___ Recorded information ___

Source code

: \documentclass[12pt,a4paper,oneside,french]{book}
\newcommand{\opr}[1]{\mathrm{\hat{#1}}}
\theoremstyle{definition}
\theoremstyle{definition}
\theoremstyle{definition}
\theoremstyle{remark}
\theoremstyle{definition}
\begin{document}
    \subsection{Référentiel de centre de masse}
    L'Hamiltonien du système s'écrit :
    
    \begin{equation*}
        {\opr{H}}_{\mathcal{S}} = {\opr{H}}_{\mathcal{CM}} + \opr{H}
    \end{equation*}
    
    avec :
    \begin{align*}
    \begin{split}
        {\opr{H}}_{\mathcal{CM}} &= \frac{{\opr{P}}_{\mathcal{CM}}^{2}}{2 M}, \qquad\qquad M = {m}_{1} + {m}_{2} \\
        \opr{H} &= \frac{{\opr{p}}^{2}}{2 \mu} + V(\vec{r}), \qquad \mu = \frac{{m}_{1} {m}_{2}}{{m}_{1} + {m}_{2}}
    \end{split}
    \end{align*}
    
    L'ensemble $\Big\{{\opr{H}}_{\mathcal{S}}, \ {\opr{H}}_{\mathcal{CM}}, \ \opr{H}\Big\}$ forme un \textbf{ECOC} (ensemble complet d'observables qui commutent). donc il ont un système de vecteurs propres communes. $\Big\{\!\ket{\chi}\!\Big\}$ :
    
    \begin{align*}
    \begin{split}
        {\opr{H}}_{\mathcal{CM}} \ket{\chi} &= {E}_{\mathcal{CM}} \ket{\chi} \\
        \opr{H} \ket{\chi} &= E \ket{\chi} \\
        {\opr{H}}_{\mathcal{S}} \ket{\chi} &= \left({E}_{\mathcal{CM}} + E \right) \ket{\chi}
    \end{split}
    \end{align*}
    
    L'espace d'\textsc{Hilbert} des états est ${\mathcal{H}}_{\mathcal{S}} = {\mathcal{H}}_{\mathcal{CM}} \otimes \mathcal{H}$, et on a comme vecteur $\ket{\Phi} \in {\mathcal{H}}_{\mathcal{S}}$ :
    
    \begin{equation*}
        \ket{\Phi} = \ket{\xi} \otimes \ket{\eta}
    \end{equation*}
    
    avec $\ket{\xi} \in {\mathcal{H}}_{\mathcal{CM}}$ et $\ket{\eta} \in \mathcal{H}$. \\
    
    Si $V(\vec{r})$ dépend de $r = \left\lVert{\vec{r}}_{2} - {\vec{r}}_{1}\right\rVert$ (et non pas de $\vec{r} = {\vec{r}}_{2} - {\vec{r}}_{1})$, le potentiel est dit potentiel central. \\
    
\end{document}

___

■ Problem
Take the records above and return them exactly as written.

■ Solution to the exercise
Source code

: \documentclass[12pt,a4paper,oneside,french]{book}
\newcommand{\opr}[1]{\mathrm{\hat{#1}}}
\theoremstyle{definition}
\theoremstyle{definition}
\theoremstyle{definition}
\theoremstyle{remark}
\theoremstyle{definition}
\begin{document}
    \subsection{Référentiel de centre de masse}
    L'Hamiltonien du système s'écrit :
    
    \begin{equation*}
        {\opr{H}}_{\mathcal{S}} = {\opr{H}}_{\mathcal{CM}} + \opr{H}
    \end{equation*}
    
    avec :
    \begin{align*}
    \begin{split}
        {\opr{H}}_{\mathcal{CM}} &= \frac{{\opr{P}}_{\mathcal{CM}}^{2}}{2 M}, \qquad\qquad M = {m}_{1} + {m}_{2} \\
        \opr{H} &= \frac{{\opr{p}}^{2}}{2 \mu} + V(\vec{r}), \qquad \mu = \frac{{m}_{1} {m}_{2}}{{m}_{1} + {m}_{2}}
    \end{split}
    \end{align*}
    
    L'ensemble $\Big\{{\opr{H}}_{\mathcal{S}}, \ {\opr{H}}_{\mathcal{CM}}, \ \opr{H}\Big\}$ forme un \textbf{ECOC} (ensemble complet d'observables qui commutent). donc il ont un système de vecteurs propres communes. $\Big\{\!\ket{\chi}\!\Big\}$ :
    
    \begin{align*}
    \begin{split}
        {\opr{H}}_{\mathcal{CM}} \ket{\chi} &= {E}_{\mathcal{CM}} \ket{\chi} \\
        \opr{H} \ket{\chi} &= E \ket{\chi} \\
        {\opr{H}}_{\mathcal{S}} \ket{\chi} &= \left({E}_{\mathcal{CM}} + E \right) \ket{\chi}
    \end{split}
    \end{align*}
    
    L'espace d'\textsc{Hilbert} des états est ${\mathcal{H}}_{\mathcal{S}} = {\mathcal{H}}_{\mathcal{CM}} \otimes \mathcal{H}$, et on a comme vecteur $\ket{\Phi} \in {\mathcal{H}}_{\mathcal{S}}$ :
    
    \begin{equation*}
        \ket{\Phi} = \ket{\xi} \otimes \ket{\eta}
    \end{equation*}
    
    avec $\ket{\xi} \in {\mathcal{H}}_{\mathcal{CM}}$ et $\ket{\eta} \in \mathcal{H}$. \\
    
    Si $V(\vec{r})$ dépend de $r = \left\lVert{\vec{r}}_{2} - {\vec{r}}_{1}\right\rVert$ (et non pas de $\vec{r} = {\vec{r}}_{2} - {\vec{r}}_{1})$, le potentiel est dit potentiel central. \\
    
\end{document}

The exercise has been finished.